Let me turn to positive action, not merely prohibition upon cutting, but actual positive advance in planting. My hon. Friend the Member for Bedford (Mr. Skeffington-Lodge) and myself both serve on the Committee now considering the National Parks Bill, and he will perhaps have in mind, as will the hon. Member for Westmorland (Mr. Vane), Clause 72, which grants to local authorities power within national parks to plant trees in order to preserve or enhance the beauty of the countryside and restore or improve derelict land. Further, for any national park or any area of outstanding beauty there is a 75 per cent. Exchequer grant for this purpose, to which should be added the equalisation grant. So in fact the Exchequer is paying, and is willing to pay, a very high proportion of the cost of replanting.

This is not a new policy. Circular 24 was issued in 1946 in conjunction with the Ministry of Transport and I think it would be as well if I quoted a couple of paragraphs from it: Many authorities take insufficient advantage of the pleasant effects that can be created by planting trees in urban areas, particularly where the buildings are drab and monotonous. Even where trees are planted full advantage is not always taken of the various decorative types available and not enough attention is paid to designing a planting scheme in harmony with the lay-out and architecture of the buildings. The Minister feels that fresh attention should be given to this question at the present time, when numerous and extensive reconstruction schemes are being put in hand. I must press on, it is the last sentence which I wished to quote: The employment of sound technical advice will also contribute to economy. We have in that circular, and in others, frequently advised the local authority to be careful with their advisers and to get expert advice before taking action.

I have not the time, nor would I propose were there time, to deal at any length with the Forestry Commission and the system of dedication into which many owners of important woodlands do enter, by which they subject the whole of the woodlands to the control of the commissioners and obtain in exchange grants towards replanting. There are something like 3 million acres of private woodlands, and it has been estimated that something like two-thirds of that area may one day be under that system of control. This system became effective only last year so that we have within the term of our own Government made considerable advances in this matter.

Nor would I deal at length with the Ministry of Agriculture because apparently I am not competent to do so. My hon. Friend did suggest that tree planting officers under the Planning Act should be under the agricultural executive committees. I would suggest that that is inappropriate.

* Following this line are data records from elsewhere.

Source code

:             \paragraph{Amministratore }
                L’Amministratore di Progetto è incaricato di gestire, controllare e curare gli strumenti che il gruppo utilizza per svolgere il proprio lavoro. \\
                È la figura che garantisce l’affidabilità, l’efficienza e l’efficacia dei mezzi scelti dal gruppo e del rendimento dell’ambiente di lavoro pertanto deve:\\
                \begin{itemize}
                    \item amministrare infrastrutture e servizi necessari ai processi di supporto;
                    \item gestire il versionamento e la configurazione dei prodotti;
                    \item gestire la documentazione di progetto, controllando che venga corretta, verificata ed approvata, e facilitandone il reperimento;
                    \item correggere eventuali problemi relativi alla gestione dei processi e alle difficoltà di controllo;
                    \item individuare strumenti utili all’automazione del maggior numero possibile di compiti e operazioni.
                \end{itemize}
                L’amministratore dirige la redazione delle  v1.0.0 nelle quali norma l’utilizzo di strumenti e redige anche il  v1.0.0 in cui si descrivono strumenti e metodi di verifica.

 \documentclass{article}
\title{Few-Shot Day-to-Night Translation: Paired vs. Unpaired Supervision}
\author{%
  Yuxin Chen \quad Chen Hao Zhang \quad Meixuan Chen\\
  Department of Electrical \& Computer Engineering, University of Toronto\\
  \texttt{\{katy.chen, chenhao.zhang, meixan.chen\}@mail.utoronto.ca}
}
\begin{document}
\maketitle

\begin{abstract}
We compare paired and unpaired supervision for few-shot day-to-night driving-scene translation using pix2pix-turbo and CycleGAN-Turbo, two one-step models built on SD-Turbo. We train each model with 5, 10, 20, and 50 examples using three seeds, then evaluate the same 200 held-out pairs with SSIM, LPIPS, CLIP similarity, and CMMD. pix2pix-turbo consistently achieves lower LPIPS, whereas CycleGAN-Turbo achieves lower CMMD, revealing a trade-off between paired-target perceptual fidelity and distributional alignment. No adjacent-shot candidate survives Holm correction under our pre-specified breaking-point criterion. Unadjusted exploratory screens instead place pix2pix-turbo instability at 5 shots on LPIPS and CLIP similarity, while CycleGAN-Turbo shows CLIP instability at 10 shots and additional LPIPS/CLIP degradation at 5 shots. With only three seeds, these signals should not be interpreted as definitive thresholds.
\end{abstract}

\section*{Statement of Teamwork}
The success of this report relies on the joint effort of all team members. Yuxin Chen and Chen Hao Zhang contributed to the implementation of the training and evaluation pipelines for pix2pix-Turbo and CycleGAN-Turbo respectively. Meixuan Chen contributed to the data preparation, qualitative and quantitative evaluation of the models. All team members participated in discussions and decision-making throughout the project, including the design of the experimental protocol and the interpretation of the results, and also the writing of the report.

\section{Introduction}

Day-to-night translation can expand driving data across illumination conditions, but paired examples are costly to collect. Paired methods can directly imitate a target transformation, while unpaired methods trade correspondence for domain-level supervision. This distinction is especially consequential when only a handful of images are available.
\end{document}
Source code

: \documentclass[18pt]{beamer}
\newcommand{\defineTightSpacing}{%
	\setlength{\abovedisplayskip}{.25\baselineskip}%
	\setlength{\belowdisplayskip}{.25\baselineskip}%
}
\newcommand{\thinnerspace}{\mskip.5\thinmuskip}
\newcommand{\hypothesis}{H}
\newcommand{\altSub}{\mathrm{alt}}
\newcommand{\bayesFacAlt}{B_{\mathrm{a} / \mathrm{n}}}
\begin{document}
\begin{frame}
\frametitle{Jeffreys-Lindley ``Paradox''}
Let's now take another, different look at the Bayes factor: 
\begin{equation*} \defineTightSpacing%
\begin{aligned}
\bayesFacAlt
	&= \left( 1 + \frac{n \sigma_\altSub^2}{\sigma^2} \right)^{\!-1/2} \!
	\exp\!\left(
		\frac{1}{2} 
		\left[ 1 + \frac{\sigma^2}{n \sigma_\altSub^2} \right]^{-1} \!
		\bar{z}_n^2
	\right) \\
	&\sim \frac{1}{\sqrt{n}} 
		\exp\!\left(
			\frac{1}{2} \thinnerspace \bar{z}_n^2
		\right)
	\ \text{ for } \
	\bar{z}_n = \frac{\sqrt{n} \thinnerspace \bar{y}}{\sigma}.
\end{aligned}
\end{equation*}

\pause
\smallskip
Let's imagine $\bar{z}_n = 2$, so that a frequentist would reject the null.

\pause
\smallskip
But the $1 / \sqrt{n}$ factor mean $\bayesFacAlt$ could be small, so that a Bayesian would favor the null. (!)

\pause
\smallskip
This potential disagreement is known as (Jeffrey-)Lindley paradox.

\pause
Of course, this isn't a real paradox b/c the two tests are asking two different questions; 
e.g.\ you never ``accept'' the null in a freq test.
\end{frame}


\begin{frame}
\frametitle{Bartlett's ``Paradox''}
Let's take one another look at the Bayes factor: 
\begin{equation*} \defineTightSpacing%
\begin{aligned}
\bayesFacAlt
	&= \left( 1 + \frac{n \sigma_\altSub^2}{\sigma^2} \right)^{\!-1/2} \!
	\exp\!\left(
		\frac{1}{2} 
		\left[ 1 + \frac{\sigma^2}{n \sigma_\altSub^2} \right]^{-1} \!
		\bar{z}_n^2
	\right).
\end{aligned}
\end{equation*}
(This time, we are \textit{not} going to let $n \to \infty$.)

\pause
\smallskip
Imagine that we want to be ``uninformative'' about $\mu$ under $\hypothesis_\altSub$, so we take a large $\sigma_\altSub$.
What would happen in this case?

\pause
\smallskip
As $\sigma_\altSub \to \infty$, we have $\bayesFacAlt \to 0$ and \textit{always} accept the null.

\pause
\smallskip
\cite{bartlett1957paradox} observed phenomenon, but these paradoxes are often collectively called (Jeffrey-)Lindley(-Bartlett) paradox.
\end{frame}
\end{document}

Those committees work under Section 71 of the Act of 1947 and are charged with the duty of promoting agricultural development and efficiency. Agricultural efficiency is a very desirable thing, but it does not always conform with amenity. They are often quite separate issues, and it is difficult to see how an agricultural executive committee could have sole responsibility for amenity planting.

So the work goes on, with the Ministry of Town and Country Planning, the Forestry Commission, the Ministry of Agriculture, the Ministry of Transport—I feel like a veritable Pooh-Bah in this matter—the local authorities and the Park Planning Committees, powerfully aided as they will be by the National Parks Commission, all at work upon this subject. I would express the hope that in the future more and more local planning authorities will appoint tree planting officers and more and more local planning authorities will obtain tree preservation orders. We share the enthusiasm of my hon. Friend for the tree. In our youth we climb it; in our adolescence we make love under it, and when our day is done our bones lie under its long shadow. So may our enthusiasm for it grow and grow.

Adjourned accordingly at Eleven o'Clock.